The task
From the entries below, return exactly the lines beginning at the one that contains "Another hybrid approach" and ending at the one that contains "classifiers without human", both of them included, and only those lines.

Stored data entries
*** Block opens ***

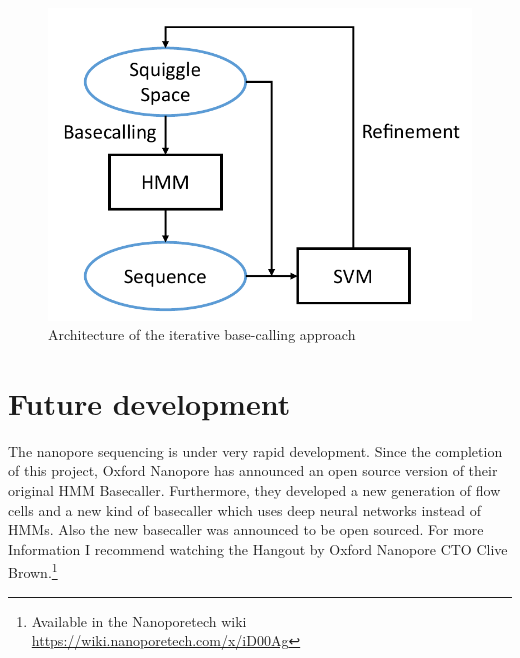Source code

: \documentclass[]{scrartcl}
\begin{document}
\begin{figure}[htbp]
\centering
\includegraphics[width=.5\textwidth]{figures/iterative-basecalling.pdf}
\caption{Architecture of the iterative base-calling approach}
\label{fig:iterative}
\end{figure}

\section{Future development}
\label{sec:future}
The nanopore sequencing is under very rapid development. Since the completion of this project, Oxford Nanopore has announced an open source version of their original HMM Basecaller. Furthermore, they developed a new generation of flow cells and a new kind of basecaller which uses deep neural networks instead of HMMs. Also the new basecaller was announced to be open sourced. 
For more Information I recommend watching the Hangout by Oxford Nanopore CTO Clive Brown.\footnote{Available in the Nanoporetech wiki \url{https://wiki.nanoporetech.com/x/iD00Ag}}

\printbibliography
\end{document}
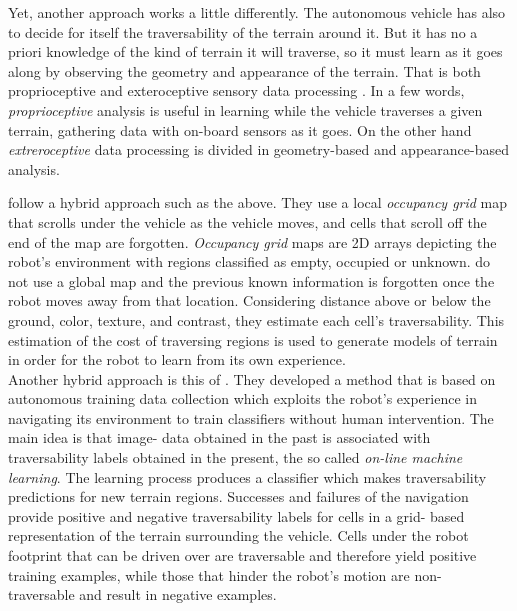 \documentclass[12pt,a4paper,table,dvipsnames,tikz]{report}
\newcommand{\term}{\textit}
\newcommand{\acronym}{\MakeUppercase}
\begin{document}
	Yet, another approach works a little differently. The autonomous 
	vehicle has also to decide for itself the traversability of the terrain 
	around it. But it has no a priori knowledge of the kind of terrain it will 
	traverse, so it must learn as it goes along by observing the geometry and 
	appearance of the terrain. That is both proprioceptive and exteroceptive sensory 
	data processing \citep{Papadakis}. In a few words, \term{proprioceptive} analysis 
	is useful in learning while the vehicle traverses a given terrain, gathering data 
	with on-board sensors as it goes. On the other hand \term{extreroceptive} data 
	processing is divided in geometry-based and appearance-based analysis. 
	\par
	\citet{Shneier} follow a hybrid approach such as the above. They use a local 
	\term{occupancy grid} map that scrolls under the vehicle as the vehicle moves,
	and cells that scroll off the end of the map are forgotten. 
	\term{Occupancy grid} maps \citep{Moravec} are \acronym{2d} arrays depicting the 
	robot’s environment with regions classified as empty, occupied or unknown.
	\citet{Shneier} do not 
	use a global map and the previous known information is forgotten once the robot 
	moves away from that location. Considering distance above or below the ground, 
	color, texture, and contrast, they estimate each cell’s traversability. 
	This estimation of the cost of traversing regions is used to generate models of 
	terrain in order for the robot to learn from its own experience.
	\\
	
	Another hybrid approach is this of \citet{Kim}. They 
	developed a method that is based on autonomous training data collection which 
	exploits the robot’s experience in navigating its environment to train 
	classifiers without human intervention. The main idea is that image-
	data obtained in the past is associated with traversability labels 
	obtained in the present, the so called \term{on-line machine learning}. The 
	learning process produces a classifier which makes traversability 
	predictions for new terrain regions. Successes and failures of the navigation 
	provide positive and negative traversability labels for cells in a grid-
	based representation of the terrain surrounding the vehicle. Cells under the 
	robot footprint that can be driven over are traversable and therefore yield 
	positive training examples, while those that hinder the robot’s motion are non-
	traversable and result in negative examples.
	\\
	
\end{document}
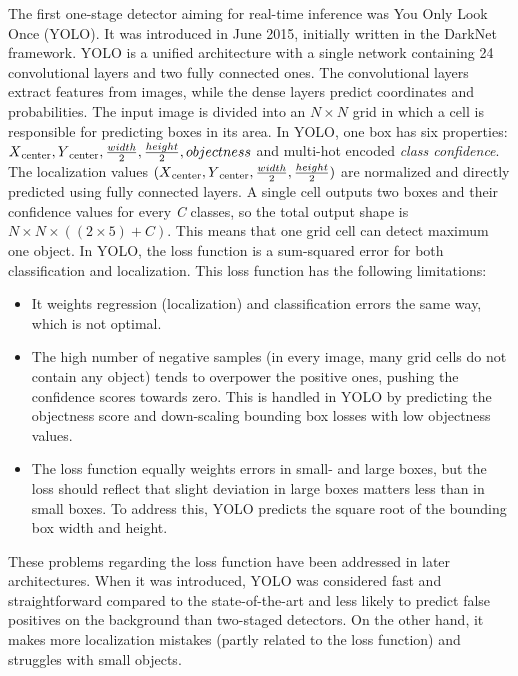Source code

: The first one-stage detector aiming for real-time inference was You Only Look Once\cite{YOLO} (YOLO). It was introduced in June 2015, initially written in the DarkNet framework. YOLO is a unified architecture with a single network containing 24 convolutional layers and two fully connected ones. The convolutional layers extract features from images, while the dense layers predict coordinates and probabilities. The input image is divided into an \(N \times N\) grid in which a cell is responsible for predicting boxes in its area. In YOLO, one box has six properties: \(X\textsubscript{center}, Y\textsubscript{center}, \frac{width}{2}, \frac{height}{2}, objectness\) and multi-hot encoded \textit{class confidence}. The localization values \((X\textsubscript{center}, Y\textsubscript{center}, \frac{width}{2}, \frac{height}{2})\) are normalized and directly predicted using fully connected layers. A single cell outputs two boxes and their confidence values for every \textit{C} classes, so the total output shape is \(N \times N \times ((2 \times 5)+C)\). This means that one grid cell can detect maximum one object. In YOLO, the loss function is a sum-squared error for both classification and localization. This loss function has the following limitations:

\begin{itemize}
  \item It weights regression (localization) and classification errors the same way, which is not optimal.
  \item The high number of negative samples (in every image, many grid cells do not contain any object) tends to overpower the positive ones, pushing the confidence scores towards zero. This is handled in YOLO by predicting the objectness score and down-scaling bounding box losses with low objectness values.
  \item The loss function equally weights errors in small- and large boxes, but the loss should reflect that slight deviation in large boxes matters less than in small boxes. To address this, YOLO predicts the square root of the bounding box width and height.
\end{itemize}

These problems regarding the loss function have been addressed in later architectures. When it was introduced, YOLO was considered fast and straightforward compared to the state-of-the-art and less likely to predict false positives on the background than two-staged detectors. On the other hand, it makes more localization mistakes (partly related to the loss function) and struggles with small objects.

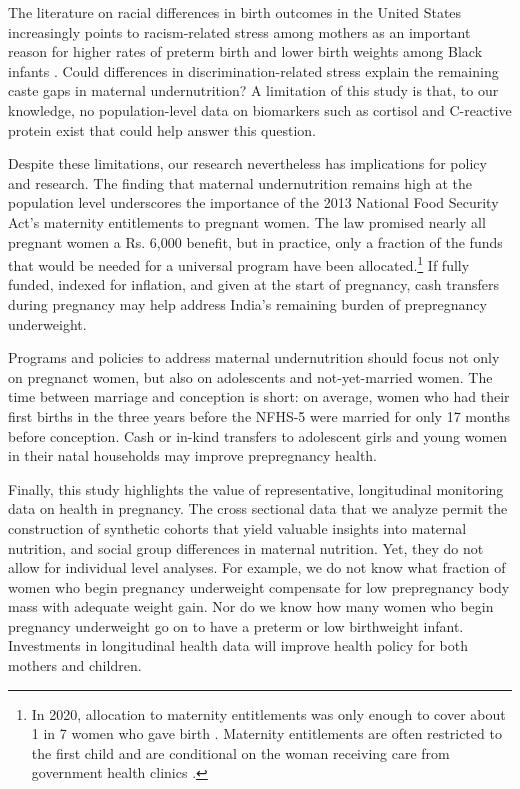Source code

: \documentclass[12pt]{article}
\begin{document}
The literature on racial differences in birth outcomes in the United States increasingly points to racism-related stress among mothers as an important reason for higher rates of preterm birth and lower birth weights among Black infants \citep{hogue2005stress, sosnaud2021cross}. Could differences in discrimination-related stress explain the remaining caste gaps in maternal undernutrition? A limitation of this study is that, to our knowledge, no population-level data on biomarkers such as cortisol and C-reactive protein exist that could help answer this question. 

Despite these limitations, our research nevertheless has implications for policy and research.  The finding that maternal undernutrition remains high at the population level underscores the importance of the 2013 National Food Security Act's maternity entitlements to pregnant women. The law promised nearly all pregnant women a Rs. 6,000 benefit, but in practice, only a fraction of the funds that would be needed for a universal program have been allocated.\footnote{In 2020, allocation to maternity entitlements was only enough to cover about 1 in 7 women who gave birth \cite{dreze2021derailed}.  Maternity entitlements are often restricted to the first child and are conditional on the woman receiving care from government health clinics \citep{kalra2020birth}.}  If fully funded, indexed for inflation, and given at the start of pregnancy, cash transfers during pregnancy may help address India's remaining burden of prepregnancy underweight. 

Programs and policies to address maternal undernutrition should focus not only on pregnanct women, but also on adolescents and not-yet-married women.  The time  between marriage and conception is short: on average, women who had their first births in the three years before the NFHS-5 were married for only 17 months before conception.  Cash or in-kind transfers to adolescent girls and young women in their natal households may improve prepregnancy health.  

Finally, this study highlights the value of representative, longitudinal monitoring data on health in pregnancy.  The cross sectional data that we analyze permit the construction of synthetic cohorts that yield valuable insights into maternal nutrition, and social group differences in maternal nutrition.  Yet, they do not allow for individual level analyses.  For example, we do not know what fraction of women who begin pregnancy underweight compensate for low prepregnancy body mass with adequate weight gain.  Nor do we know how many women who begin pregnancy underweight go on to have a preterm or low birthweight infant.  Investments in longitudinal health data will improve health policy for both mothers and children.
\end{document}
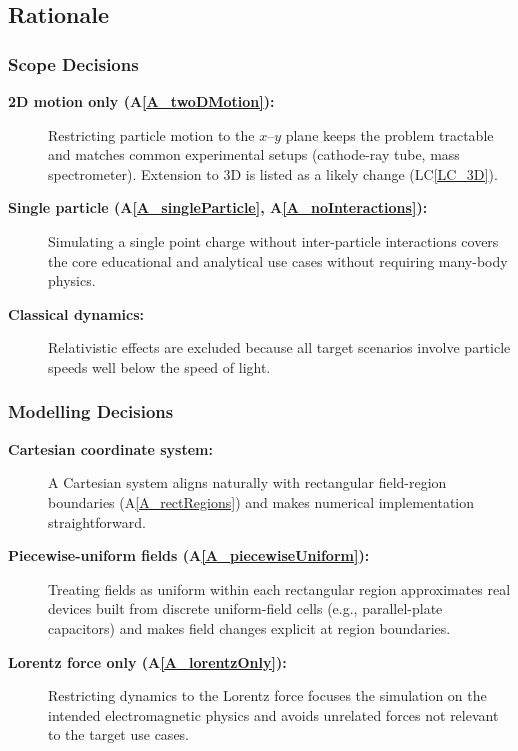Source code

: \documentclass[12pt]{article}
\newcommand{\aref}[1]{A\ref{#1}}
\newcommand{\lcref}[1]{LC\ref{#1}}
\begin{document}
\subsection{Rationale}

\subsubsection*{Scope Decisions}
\begin{description}
\item[\textbf{2D motion only (\aref{A_twoDMotion}):}]
  Restricting particle motion to the $x$--$y$ plane keeps the problem tractable and
  matches common experimental setups (cathode-ray tube, mass spectrometer). Extension
  to 3D is listed as a likely change (\lcref{LC_3D}).
\item[\textbf{Single particle (\aref{A_singleParticle}, \aref{A_noInteractions}):}]
  Simulating a single point charge without inter-particle interactions covers the core
  educational and analytical use cases without requiring many-body physics.
\item[\textbf{Classical dynamics:}]
  Relativistic effects are excluded because all target scenarios involve particle speeds
  well below the speed of light.
\end{description}

\subsubsection*{Modelling Decisions}
\begin{description}
\item[\textbf{Cartesian coordinate system:}]
  A Cartesian system aligns naturally with rectangular field-region boundaries
  (\aref{A_rectRegions}) and makes numerical implementation straightforward.
\item[\textbf{Piecewise-uniform fields (\aref{A_piecewiseUniform}):}]
  Treating fields as uniform within each rectangular region approximates real devices
  built from discrete uniform-field cells (e.g., parallel-plate capacitors) and makes
  field changes explicit at region boundaries.
\item[\textbf{Lorentz force only (\aref{A_lorentzOnly}):}]
  Restricting dynamics to the Lorentz force focuses the simulation on the intended
  electromagnetic physics and avoids unrelated forces not relevant to the target use cases.
\end{description}
\end{document}
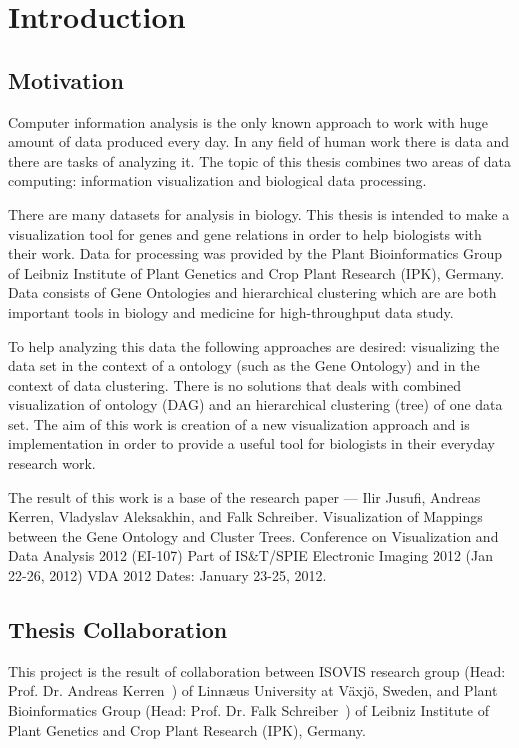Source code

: \section{Introduction}
\label{sec:introduction}

\subsection{Motivation}
\label{sec:motivation}

Computer information analysis is the only known approach to work with huge amount of data produced every day. In any field of human work there is data and there are tasks of analyzing it. The topic of this thesis combines two areas of data computing: information visualization and biological data processing.

There are many datasets for analysis in biology. This thesis is intended to make a visualization tool for genes and gene relations in order to help biologists with their work. Data for processing was provided by the Plant Bioinformatics Group of Leibniz Institute of Plant Genetics and Crop Plant Research (IPK), Germany. Data consists of Gene Ontologies and hierarchical clustering which are are both important tools in biology and medicine for high-throughput data study.

To help analyzing this data the following approaches are desired: visualizing the data set in the context of a ontology (such as the Gene Ontology) and in the context of data clustering. There is no solutions that deals with combined visualization of ontology (DAG) and an hierarchical clustering (tree) of one data set. The aim of this work is creation of a new visualization approach and is implementation in order to provide a useful tool for biologists in their everyday research work.

The result of this work is a base of the research paper --- \textsf{Ilir Jusufi, Andreas Kerren, Vladyslav Aleksakhin, and Falk Schreiber. Visualization of Mappings between the Gene Ontology and Cluster Trees. Conference on Visualization and Data Analysis 2012 (EI-107) Part of IS&T/SPIE Electronic Imaging 2012 (Jan 22-26, 2012) VDA 2012 Dates: January 23-25, 2012.}

\subsection{Thesis Collaboration}
This project is the result of collaboration between ISOVIS research group (Head: Prof. Dr. Andreas Kerren~\cite{Kerren}) of Linn\ae us University at V\"axj\"o, Sweden, and Plant Bioinformatics Group (Head: Prof. Dr. Falk Schreiber~\cite{Schreiber}) of Leibniz Institute of Plant Genetics and Crop Plant Research (IPK), Germany.


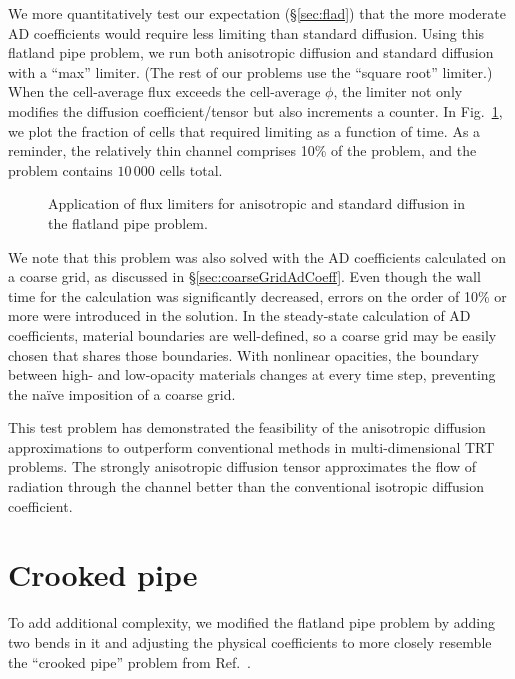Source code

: We more quantitatively test our expectation (\S\ref{sec:flad}) that the more
moderate AD coefficients would require less limiting than standard diffusion.
Using this flatland pipe problem, we run both anisotropic diffusion and
standard diffusion with a ``max'' limiter. (The rest of our problems use the
``square root'' limiter.) When the cell-average flux exceeds the cell-average
$\phi$, the limiter not only modifies the diffusion coefficient/tensor but also
increments a counter. In Fig.~\ref{fig:crashaltFld}, we plot the fraction of
cells that required limiting as a function of time. As a reminder, the
relatively thin channel comprises 10\% of the problem, and the problem contains
$10\,000$ cells total.
\begin{figure}[htb]
  \centering\small
  
  \caption{Application of flux limiters for anisotropic and standard diffusion
  in the flatland pipe problem.}
  \label{fig:crashaltFld}
\end{figure}


We note that this problem was also solved with the AD coefficients calculated on
a coarse grid, as discussed in \S\ref{sec:coarseGridAdCoeff}. Even though the
wall time for the calculation was significantly decreased, errors on the order
of 10\% or more were introduced in the solution. In the steady-state calculation
of AD coefficients, material boundaries are well-defined, so a coarse grid may
be easily chosen that shares those boundaries. With nonlinear opacities, the
boundary between high- and low-opacity materials changes at every time step,
preventing the na\"ive imposition of a coarse grid.

This test problem has demonstrated the feasibility of the anisotropic diffusion
approximations to outperform conventional methods in multi-dimensional
TRT problems. The strongly anisotropic diffusion tensor approximates the flow of
radiation through the channel better than the conventional isotropic diffusion
coefficient.

\clearpage
\section{Crooked pipe}

To add additional complexity, we modified the flatland pipe problem by adding
two bends in it and adjusting the physical coefficients to more closely resemble
the ``crooked pipe'' problem from Ref.~\cite{Gen2001}.

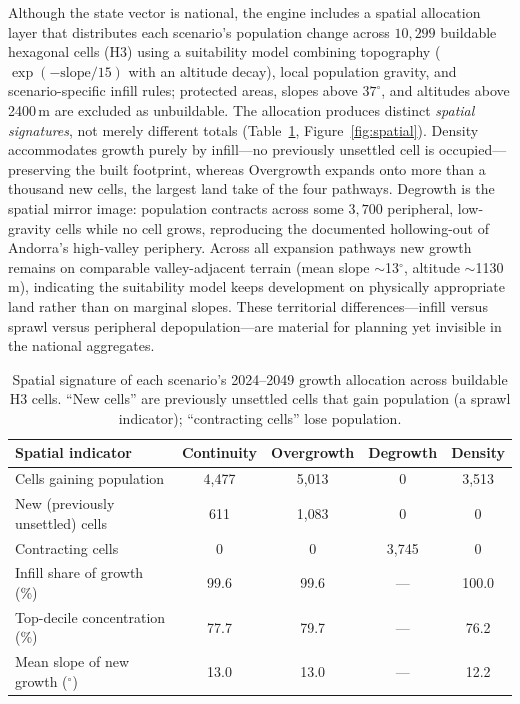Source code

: \documentclass[urbansci,article,submit,pdftex,moreauthors]{Definitions/mdpi}
\begin{document}
Although the state vector is national, the engine includes a spatial allocation layer
that distributes each scenario's population change across $10{,}299$ buildable
hexagonal cells (H3) using a suitability model combining topography
($\exp(-\text{slope}/15)$ with an altitude decay), local population gravity, and
scenario-specific infill rules; protected areas, slopes above $37^\circ$, and
altitudes above 2400\,m are excluded as unbuildable. The allocation produces distinct
\emph{spatial signatures}, not merely different totals (Table~\ref{tab:spatial},
Figure~\ref{fig:spatial}). Density accommodates growth purely by infill---no previously
unsettled cell is occupied---preserving the built footprint, whereas Overgrowth expands
onto more than a thousand new cells, the largest land take of the four pathways.
Degrowth is the spatial mirror image: population contracts across some $3{,}700$
peripheral, low-gravity cells while no cell grows, reproducing the documented
hollowing-out of Andorra's high-valley periphery. Across all expansion pathways new
growth remains on comparable valley-adjacent terrain (mean slope $\sim$13$^\circ$,
altitude $\sim$1130\,m), indicating the suitability model keeps development on
physically appropriate land rather than on marginal slopes. These territorial
differences---infill versus sprawl versus peripheral depopulation---are material for
planning yet invisible in the national aggregates.

\begin{table}[H]
\caption{Spatial signature of each scenario's 2024--2049 growth allocation across
buildable H3 cells. ``New cells'' are previously unsettled cells that gain population
(a sprawl indicator); ``contracting cells'' lose population.}
\label{tab:spatial}
\begin{tabularx}{\textwidth}{Xcccc}
\toprule
\textbf{Spatial indicator} & \textbf{Continuity} & \textbf{Overgrowth}
                           & \textbf{Degrowth} & \textbf{Density} \\
\midrule
Cells gaining population         & 4{,}477 & 5{,}013 & 0       & 3{,}513 \\
New (previously unsettled) cells & 611     & 1{,}083 & 0       & 0 \\
Contracting cells                & 0       & 0       & 3{,}745 & 0 \\
Infill share of growth (\%)      & 99.6    & 99.6    & ---     & 100.0 \\
Top-decile concentration (\%)    & 77.7    & 79.7    & ---     & 76.2 \\
Mean slope of new growth ($^\circ$) & 13.0 & 13.0    & ---     & 12.2 \\
\bottomrule
\end{tabularx}
\end{table}
\end{document}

*** Block closes ***

Expected output
	Another hybrid approach is this of \citet{Kim}. They 
	developed a method that is based on autonomous training data collection which 
	exploits the robot’s experience in navigating its environment to train 
	classifiers without human intervention. The main idea is that image-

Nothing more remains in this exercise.